» YOUR INSTRUCTIONS:
Nothing but an exact copy of the data should be given.

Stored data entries
------
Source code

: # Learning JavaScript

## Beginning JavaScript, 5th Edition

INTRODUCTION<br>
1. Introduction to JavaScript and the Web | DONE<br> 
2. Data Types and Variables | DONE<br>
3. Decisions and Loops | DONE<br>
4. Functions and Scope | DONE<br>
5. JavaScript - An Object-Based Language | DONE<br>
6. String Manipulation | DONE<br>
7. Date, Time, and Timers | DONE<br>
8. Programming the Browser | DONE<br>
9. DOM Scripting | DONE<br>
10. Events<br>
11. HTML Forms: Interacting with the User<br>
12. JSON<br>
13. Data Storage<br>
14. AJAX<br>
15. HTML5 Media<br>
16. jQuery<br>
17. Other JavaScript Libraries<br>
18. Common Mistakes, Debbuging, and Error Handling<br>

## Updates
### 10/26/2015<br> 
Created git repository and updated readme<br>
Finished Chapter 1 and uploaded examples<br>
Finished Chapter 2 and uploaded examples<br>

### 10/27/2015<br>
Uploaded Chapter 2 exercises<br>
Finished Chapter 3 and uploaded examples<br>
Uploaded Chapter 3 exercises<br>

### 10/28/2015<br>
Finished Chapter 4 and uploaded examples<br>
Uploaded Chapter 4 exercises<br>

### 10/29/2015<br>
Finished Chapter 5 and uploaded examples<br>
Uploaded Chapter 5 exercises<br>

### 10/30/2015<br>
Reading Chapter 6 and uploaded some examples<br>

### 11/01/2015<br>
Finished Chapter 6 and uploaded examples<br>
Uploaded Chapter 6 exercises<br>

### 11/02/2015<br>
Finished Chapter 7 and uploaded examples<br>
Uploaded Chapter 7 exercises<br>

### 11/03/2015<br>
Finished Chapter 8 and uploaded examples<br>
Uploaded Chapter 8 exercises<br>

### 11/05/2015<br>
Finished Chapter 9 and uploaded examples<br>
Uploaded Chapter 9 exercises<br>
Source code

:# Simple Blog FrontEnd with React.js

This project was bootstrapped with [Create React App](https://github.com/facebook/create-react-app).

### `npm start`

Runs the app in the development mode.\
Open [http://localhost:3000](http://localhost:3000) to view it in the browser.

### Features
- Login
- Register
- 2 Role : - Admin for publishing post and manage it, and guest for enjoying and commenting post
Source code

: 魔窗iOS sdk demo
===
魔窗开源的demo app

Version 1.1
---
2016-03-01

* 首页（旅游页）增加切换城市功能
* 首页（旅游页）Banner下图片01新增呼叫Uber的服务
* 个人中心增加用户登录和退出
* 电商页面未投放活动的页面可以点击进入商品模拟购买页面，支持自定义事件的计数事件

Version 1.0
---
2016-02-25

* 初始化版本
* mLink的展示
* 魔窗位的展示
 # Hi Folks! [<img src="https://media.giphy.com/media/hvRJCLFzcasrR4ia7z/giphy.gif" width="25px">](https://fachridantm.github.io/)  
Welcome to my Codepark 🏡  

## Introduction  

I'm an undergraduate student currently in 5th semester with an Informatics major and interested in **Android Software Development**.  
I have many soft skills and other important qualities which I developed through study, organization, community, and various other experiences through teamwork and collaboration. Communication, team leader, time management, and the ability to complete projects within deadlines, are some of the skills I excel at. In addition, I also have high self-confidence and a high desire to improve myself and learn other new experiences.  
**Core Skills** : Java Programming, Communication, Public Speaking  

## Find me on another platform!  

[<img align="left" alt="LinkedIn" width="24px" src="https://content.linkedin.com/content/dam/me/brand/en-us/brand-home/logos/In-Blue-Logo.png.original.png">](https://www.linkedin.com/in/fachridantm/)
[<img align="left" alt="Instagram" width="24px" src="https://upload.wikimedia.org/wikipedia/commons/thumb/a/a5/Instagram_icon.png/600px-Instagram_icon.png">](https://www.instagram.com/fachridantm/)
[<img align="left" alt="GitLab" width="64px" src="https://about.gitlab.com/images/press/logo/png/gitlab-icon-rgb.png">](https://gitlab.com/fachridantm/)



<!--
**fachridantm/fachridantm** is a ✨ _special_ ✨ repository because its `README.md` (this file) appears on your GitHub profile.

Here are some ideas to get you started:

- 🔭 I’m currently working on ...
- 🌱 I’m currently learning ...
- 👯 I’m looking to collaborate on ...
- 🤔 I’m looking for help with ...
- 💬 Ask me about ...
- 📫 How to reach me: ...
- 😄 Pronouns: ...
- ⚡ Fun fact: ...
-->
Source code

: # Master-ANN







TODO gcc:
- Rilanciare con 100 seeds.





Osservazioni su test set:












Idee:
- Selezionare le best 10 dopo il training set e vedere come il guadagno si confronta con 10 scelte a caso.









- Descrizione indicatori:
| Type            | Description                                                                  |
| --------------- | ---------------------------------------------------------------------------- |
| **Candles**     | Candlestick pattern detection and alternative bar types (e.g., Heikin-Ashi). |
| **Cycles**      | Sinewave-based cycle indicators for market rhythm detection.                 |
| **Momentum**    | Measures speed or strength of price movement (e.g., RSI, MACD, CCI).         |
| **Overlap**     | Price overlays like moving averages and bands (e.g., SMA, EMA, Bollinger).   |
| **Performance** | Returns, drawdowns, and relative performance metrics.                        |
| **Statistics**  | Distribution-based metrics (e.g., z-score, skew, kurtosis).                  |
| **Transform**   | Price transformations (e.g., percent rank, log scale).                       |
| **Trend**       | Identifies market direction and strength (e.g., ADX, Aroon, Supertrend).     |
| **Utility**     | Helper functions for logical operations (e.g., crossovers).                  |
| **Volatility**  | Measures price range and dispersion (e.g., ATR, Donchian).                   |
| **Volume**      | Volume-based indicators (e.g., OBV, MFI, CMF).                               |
------
» RESULT:
Source code

: # Learning JavaScript

## Beginning JavaScript, 5th Edition

INTRODUCTION<br>
1. Introduction to JavaScript and the Web | DONE<br> 
2. Data Types and Variables | DONE<br>
3. Decisions and Loops | DONE<br>
4. Functions and Scope | DONE<br>
5. JavaScript - An Object-Based Language | DONE<br>
6. String Manipulation | DONE<br>
7. Date, Time, and Timers | DONE<br>
8. Programming the Browser | DONE<br>
9. DOM Scripting | DONE<br>
10. Events<br>
11. HTML Forms: Interacting with the User<br>
12. JSON<br>
13. Data Storage<br>
14. AJAX<br>
15. HTML5 Media<br>
16. jQuery<br>
17. Other JavaScript Libraries<br>
18. Common Mistakes, Debbuging, and Error Handling<br>

## Updates
### 10/26/2015<br> 
Created git repository and updated readme<br>
Finished Chapter 1 and uploaded examples<br>
Finished Chapter 2 and uploaded examples<br>

### 10/27/2015<br>
Uploaded Chapter 2 exercises<br>
Finished Chapter 3 and uploaded examples<br>
Uploaded Chapter 3 exercises<br>

### 10/28/2015<br>
Finished Chapter 4 and uploaded examples<br>
Uploaded Chapter 4 exercises<br>

### 10/29/2015<br>
Finished Chapter 5 and uploaded examples<br>
Uploaded Chapter 5 exercises<br>

### 10/30/2015<br>
Reading Chapter 6 and uploaded some examples<br>

### 11/01/2015<br>
Finished Chapter 6 and uploaded examples<br>
Uploaded Chapter 6 exercises<br>

### 11/02/2015<br>
Finished Chapter 7 and uploaded examples<br>
Uploaded Chapter 7 exercises<br>

### 11/03/2015<br>
Finished Chapter 8 and uploaded examples<br>
Uploaded Chapter 8 exercises<br>

### 11/05/2015<br>
Finished Chapter 9 and uploaded examples<br>
Uploaded Chapter 9 exercises<br>
Source code

:# Simple Blog FrontEnd with React.js

This project was bootstrapped with [Create React App](https://github.com/facebook/create-react-app).

### `npm start`

Runs the app in the development mode.\
Open [http://localhost:3000](http://localhost:3000) to view it in the browser.

### Features
- Login
- Register
- 2 Role : - Admin for publishing post and manage it, and guest for enjoying and commenting post
Source code

: 魔窗iOS sdk demo
===
魔窗开源的demo app

Version 1.1
---
2016-03-01

* 首页（旅游页）增加切换城市功能
* 首页（旅游页）Banner下图片01新增呼叫Uber的服务
* 个人中心增加用户登录和退出
* 电商页面未投放活动的页面可以点击进入商品模拟购买页面，支持自定义事件的计数事件

Version 1.0
---
2016-02-25

* 初始化版本
* mLink的展示
* 魔窗位的展示
 # Hi Folks! [<img src="https://media.giphy.com/media/hvRJCLFzcasrR4ia7z/giphy.gif" width="25px">](https://fachridantm.github.io/)  
Welcome to my Codepark 🏡  

## Introduction  

I'm an undergraduate student currently in 5th semester with an Informatics major and interested in **Android Software Development**.  
I have many soft skills and other important qualities which I developed through study, organization, community, and various other experiences through teamwork and collaboration. Communication, team leader, time management, and the ability to complete projects within deadlines, are some of the skills I excel at. In addition, I also have high self-confidence and a high desire to improve myself and learn other new experiences.  
**Core Skills** : Java Programming, Communication, Public Speaking  

## Find me on another platform!  

[<img align="left" alt="LinkedIn" width="24px" src="https://content.linkedin.com/content/dam/me/brand/en-us/brand-home/logos/In-Blue-Logo.png.original.png">](https://www.linkedin.com/in/fachridantm/)
[<img align="left" alt="Instagram" width="24px" src="https://upload.wikimedia.org/wikipedia/commons/thumb/a/a5/Instagram_icon.png/600px-Instagram_icon.png">](https://www.instagram.com/fachridantm/)
[<img align="left" alt="GitLab" width="64px" src="https://about.gitlab.com/images/press/logo/png/gitlab-icon-rgb.png">](https://gitlab.com/fachridantm/)



<!--
**fachridantm/fachridantm** is a ✨ _special_ ✨ repository because its `README.md` (this file) appears on your GitHub profile.

Here are some ideas to get you started:

- 🔭 I’m currently working on ...
- 🌱 I’m currently learning ...
- 👯 I’m looking to collaborate on ...
- 🤔 I’m looking for help with ...
- 💬 Ask me about ...
- 📫 How to reach me: ...
- 😄 Pronouns: ...
- ⚡ Fun fact: ...
-->
Source code

: # Master-ANN







TODO gcc:
- Rilanciare con 100 seeds.





Osservazioni su test set:












Idee:
- Selezionare le best 10 dopo il training set e vedere come il guadagno si confronta con 10 scelte a caso.









- Descrizione indicatori:
| Type            | Description                                                                  |
| --------------- | ---------------------------------------------------------------------------- |
| **Candles**     | Candlestick pattern detection and alternative bar types (e.g., Heikin-Ashi). |
| **Cycles**      | Sinewave-based cycle indicators for market rhythm detection.                 |
| **Momentum**    | Measures speed or strength of price movement (e.g., RSI, MACD, CCI).         |
| **Overlap**     | Price overlays like moving averages and bands (e.g., SMA, EMA, Bollinger).   |
| **Performance** | Returns, drawdowns, and relative performance metrics.                        |
| **Statistics**  | Distribution-based metrics (e.g., z-score, skew, kurtosis).                  |
| **Transform**   | Price transformations (e.g., percent rank, log scale).                       |
| **Trend**       | Identifies market direction and strength (e.g., ADX, Aroon, Supertrend).     |
| **Utility**     | Helper functions for logical operations (e.g., crossovers).                  |
| **Volatility**  | Measures price range and dispersion (e.g., ATR, Donchian).                   |
| **Volume**      | Volume-based indicators (e.g., OBV, MFI, CMF).                               |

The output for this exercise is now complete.